Article Text
Abstract
Introduction/Background High-grade vulvar intraepithelial neoplasia (VIN) is the precancerous state of vulvar squamous cell carcinoma (VSCC). Vulvar carcinogenesis is a heterogeneous disease with only a minority of VINs progressing to cancer. Because current clinical and histological classifications are insufficient to predict the cancer risk in women with VIN, affected women are treated similarly with mutilating interventions. Hence, there is a clinical need for objective biomarkers reflecting the cancer risk. In this study we assessed the potential value of DNA methylation markers for risk stratification of VIN.
Methodology A series of ∼200 vulvar tissues were assessed for methylation status including VSCC, VIN with VSCC, VIN without VSCC and normal vulvar tissue. VIN with VSCC included VIN tissue adjacent to VSCC or VIN tissue of women who developed VSCC during follow-up. VIN without VSCC was defined as VIN tissue of women who did not develop VSCC during their follow up. Multiplexed quantitative methylation-specific PCR assays were performed on twelve candidate methylation markers to analyse differential methylation.

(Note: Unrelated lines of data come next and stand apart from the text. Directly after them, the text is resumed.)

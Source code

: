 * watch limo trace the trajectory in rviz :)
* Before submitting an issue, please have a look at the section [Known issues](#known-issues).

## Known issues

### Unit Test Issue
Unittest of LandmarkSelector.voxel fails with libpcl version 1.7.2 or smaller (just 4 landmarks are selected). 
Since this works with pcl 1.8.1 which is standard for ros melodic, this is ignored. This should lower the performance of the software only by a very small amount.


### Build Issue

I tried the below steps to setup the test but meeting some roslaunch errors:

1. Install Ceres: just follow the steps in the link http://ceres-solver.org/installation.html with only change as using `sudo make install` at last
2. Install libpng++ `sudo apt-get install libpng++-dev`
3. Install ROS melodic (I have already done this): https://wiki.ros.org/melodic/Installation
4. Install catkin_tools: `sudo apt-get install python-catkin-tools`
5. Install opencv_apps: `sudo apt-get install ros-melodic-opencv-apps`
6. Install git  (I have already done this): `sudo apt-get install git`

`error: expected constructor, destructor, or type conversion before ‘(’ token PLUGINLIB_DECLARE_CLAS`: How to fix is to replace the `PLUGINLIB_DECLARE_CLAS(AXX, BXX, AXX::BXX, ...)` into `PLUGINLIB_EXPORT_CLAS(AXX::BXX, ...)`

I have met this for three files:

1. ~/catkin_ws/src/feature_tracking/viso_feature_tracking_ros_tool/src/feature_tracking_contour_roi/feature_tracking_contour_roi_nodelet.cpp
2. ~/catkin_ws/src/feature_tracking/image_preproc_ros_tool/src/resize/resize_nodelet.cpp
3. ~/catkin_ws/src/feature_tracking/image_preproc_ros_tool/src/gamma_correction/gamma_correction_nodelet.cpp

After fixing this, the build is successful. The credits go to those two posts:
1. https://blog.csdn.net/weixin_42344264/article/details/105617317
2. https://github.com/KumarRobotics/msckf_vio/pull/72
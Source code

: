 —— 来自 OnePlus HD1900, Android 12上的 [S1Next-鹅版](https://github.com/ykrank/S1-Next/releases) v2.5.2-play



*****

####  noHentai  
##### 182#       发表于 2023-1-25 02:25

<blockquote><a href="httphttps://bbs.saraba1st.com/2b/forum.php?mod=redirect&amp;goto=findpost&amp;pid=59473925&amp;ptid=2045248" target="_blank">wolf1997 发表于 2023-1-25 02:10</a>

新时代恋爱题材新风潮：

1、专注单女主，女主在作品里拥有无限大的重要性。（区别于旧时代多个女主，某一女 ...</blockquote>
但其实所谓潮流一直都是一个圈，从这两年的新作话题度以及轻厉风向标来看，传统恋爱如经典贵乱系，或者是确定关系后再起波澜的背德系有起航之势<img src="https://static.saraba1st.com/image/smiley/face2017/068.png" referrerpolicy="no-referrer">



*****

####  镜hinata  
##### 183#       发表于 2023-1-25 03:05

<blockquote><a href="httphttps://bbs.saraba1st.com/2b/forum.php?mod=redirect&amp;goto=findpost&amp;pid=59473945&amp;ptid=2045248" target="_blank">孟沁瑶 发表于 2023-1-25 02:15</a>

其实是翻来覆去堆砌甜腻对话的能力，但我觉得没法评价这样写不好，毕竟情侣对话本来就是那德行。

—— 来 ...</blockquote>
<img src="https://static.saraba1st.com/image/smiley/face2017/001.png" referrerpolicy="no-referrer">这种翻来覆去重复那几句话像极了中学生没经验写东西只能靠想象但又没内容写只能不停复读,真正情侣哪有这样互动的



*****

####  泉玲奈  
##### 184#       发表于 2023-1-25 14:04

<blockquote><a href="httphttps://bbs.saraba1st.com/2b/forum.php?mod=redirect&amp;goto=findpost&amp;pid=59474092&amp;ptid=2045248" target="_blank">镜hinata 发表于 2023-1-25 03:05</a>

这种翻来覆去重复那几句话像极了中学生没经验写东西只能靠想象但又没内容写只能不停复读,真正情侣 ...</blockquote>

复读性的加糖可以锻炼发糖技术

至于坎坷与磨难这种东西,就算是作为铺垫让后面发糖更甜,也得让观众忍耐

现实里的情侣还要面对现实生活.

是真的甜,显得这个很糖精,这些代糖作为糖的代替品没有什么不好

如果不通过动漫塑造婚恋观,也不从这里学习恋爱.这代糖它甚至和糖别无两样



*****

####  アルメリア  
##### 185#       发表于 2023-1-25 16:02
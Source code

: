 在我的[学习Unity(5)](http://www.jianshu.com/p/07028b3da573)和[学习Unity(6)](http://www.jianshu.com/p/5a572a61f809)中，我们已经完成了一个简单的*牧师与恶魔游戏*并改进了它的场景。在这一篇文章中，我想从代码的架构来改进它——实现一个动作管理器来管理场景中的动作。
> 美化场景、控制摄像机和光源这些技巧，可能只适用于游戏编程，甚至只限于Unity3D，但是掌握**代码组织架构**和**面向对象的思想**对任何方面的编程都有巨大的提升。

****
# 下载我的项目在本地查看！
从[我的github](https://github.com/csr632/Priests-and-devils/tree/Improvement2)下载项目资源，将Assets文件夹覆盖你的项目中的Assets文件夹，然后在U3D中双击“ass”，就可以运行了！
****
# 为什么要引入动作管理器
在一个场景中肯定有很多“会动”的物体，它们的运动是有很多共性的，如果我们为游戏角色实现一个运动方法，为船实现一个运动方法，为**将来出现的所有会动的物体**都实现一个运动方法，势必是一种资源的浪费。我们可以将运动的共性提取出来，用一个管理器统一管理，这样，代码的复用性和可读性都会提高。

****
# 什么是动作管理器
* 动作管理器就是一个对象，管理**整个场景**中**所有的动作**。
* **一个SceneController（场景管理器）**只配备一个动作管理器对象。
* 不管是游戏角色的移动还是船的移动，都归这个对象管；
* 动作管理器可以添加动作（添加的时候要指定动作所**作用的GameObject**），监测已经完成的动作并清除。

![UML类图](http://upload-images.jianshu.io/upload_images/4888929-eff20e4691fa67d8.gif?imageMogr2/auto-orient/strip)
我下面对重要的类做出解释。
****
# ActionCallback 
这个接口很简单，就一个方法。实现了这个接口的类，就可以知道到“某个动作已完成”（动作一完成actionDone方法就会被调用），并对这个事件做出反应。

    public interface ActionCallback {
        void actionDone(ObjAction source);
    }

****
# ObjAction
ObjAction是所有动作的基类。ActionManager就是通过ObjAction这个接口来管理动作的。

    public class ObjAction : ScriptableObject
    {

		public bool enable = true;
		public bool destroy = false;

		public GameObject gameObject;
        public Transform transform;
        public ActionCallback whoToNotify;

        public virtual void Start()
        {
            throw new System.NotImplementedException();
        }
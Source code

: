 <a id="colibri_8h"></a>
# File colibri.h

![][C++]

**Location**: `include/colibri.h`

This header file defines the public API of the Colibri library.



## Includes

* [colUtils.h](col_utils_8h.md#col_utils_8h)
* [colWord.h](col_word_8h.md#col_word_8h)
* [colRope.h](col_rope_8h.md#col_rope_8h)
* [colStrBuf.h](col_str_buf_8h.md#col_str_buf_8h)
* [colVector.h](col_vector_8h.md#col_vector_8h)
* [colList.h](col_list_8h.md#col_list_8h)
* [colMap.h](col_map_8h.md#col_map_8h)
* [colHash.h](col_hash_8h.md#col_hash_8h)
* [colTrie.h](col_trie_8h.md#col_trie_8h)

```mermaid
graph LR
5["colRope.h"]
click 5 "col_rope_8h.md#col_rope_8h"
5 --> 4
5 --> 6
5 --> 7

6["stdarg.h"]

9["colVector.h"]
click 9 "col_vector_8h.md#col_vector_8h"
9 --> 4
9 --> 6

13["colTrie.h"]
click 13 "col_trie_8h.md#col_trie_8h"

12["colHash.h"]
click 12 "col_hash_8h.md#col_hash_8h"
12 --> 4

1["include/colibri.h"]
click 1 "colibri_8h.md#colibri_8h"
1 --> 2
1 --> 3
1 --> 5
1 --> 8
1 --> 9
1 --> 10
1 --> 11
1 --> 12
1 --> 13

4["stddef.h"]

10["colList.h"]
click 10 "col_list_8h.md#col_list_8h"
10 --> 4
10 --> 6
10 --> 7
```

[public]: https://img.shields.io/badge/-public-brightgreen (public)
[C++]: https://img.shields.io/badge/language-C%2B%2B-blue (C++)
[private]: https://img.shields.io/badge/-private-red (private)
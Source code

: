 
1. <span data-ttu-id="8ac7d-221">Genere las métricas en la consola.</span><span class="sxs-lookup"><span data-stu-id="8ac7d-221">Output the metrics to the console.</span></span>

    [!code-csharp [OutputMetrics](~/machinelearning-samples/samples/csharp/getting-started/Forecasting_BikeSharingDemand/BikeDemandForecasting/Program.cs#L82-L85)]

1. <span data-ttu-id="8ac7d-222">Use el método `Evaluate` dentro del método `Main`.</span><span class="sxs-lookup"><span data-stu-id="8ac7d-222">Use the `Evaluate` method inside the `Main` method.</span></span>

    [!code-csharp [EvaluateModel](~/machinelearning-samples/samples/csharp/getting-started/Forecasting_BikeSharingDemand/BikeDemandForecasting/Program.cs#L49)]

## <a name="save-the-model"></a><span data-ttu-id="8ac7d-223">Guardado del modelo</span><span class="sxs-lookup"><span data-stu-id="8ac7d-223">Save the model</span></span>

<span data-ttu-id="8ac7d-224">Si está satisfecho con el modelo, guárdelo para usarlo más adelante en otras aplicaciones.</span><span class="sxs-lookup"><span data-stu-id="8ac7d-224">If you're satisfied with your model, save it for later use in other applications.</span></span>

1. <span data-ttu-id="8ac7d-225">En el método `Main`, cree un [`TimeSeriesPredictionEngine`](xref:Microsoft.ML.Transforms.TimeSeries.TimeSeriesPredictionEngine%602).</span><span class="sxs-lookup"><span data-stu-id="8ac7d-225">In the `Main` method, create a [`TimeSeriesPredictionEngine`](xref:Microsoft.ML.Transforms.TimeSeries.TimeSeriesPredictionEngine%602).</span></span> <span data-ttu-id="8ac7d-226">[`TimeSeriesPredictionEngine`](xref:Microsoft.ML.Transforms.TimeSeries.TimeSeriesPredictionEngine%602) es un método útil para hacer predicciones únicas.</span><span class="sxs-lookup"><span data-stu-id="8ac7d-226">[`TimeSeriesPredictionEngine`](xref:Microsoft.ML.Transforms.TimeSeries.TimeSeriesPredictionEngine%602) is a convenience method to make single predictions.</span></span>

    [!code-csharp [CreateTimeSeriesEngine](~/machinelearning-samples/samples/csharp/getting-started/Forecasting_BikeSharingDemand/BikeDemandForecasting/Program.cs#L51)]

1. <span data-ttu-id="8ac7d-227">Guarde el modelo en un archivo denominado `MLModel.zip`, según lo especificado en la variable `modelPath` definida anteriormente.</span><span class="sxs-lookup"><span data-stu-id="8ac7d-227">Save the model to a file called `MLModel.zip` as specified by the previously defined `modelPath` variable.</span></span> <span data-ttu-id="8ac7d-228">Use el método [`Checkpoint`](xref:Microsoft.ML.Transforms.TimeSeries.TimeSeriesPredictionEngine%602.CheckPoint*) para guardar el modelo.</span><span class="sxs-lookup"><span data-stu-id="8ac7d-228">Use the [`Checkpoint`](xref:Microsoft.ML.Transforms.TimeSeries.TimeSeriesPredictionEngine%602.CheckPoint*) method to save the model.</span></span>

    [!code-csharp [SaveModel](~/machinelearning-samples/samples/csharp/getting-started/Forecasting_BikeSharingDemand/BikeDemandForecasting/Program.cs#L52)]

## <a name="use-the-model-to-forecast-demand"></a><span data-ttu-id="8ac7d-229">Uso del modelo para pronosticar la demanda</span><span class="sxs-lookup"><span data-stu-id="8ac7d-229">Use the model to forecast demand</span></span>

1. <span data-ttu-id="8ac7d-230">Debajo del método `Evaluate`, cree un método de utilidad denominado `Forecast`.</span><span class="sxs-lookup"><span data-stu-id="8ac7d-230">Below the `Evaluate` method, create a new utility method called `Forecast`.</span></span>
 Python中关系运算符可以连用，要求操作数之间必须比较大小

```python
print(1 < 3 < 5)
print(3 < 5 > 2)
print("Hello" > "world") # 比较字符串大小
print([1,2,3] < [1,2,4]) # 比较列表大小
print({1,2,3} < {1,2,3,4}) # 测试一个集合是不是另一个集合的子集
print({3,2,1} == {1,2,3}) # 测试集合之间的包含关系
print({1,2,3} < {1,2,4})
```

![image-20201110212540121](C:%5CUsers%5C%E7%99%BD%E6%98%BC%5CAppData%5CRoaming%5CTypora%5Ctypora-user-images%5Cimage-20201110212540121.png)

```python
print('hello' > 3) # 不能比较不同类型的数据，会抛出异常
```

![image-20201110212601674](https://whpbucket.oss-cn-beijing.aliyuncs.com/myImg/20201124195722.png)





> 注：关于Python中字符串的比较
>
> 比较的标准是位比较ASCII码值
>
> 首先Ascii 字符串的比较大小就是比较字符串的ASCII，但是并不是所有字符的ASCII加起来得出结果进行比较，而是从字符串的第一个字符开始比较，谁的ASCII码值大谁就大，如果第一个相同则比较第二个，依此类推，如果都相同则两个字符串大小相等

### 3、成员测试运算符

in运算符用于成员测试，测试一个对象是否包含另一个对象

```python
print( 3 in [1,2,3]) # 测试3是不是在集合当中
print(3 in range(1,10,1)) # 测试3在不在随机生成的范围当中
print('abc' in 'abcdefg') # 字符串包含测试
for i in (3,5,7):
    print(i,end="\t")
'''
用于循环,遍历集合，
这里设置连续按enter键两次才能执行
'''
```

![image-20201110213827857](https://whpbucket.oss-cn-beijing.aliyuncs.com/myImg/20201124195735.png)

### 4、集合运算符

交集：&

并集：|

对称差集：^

Results Compared to normal vulvar tissue, VIN with VSCC showed increased methylation levels. These methylation levels were as high as in VSCC. Interestingly, methylation levels were found to be significantly lower in VIN without VSCC compared to VIN with VSCC or VSCC.
Conclusion Our results show that host cell DNA methylation increases with severity of vulvar disease. VIN with VSCC demonstrates a ‘cancer-like’ methylation pattern, reflecting the high cancer risk. Our findings indicate that host cell DNA methylation biomarkers are promising for cancer risk stratification in women with VIN.
Disclosure RDMS and DAMH have a minority stake in Self-screen BV, The Netherlands.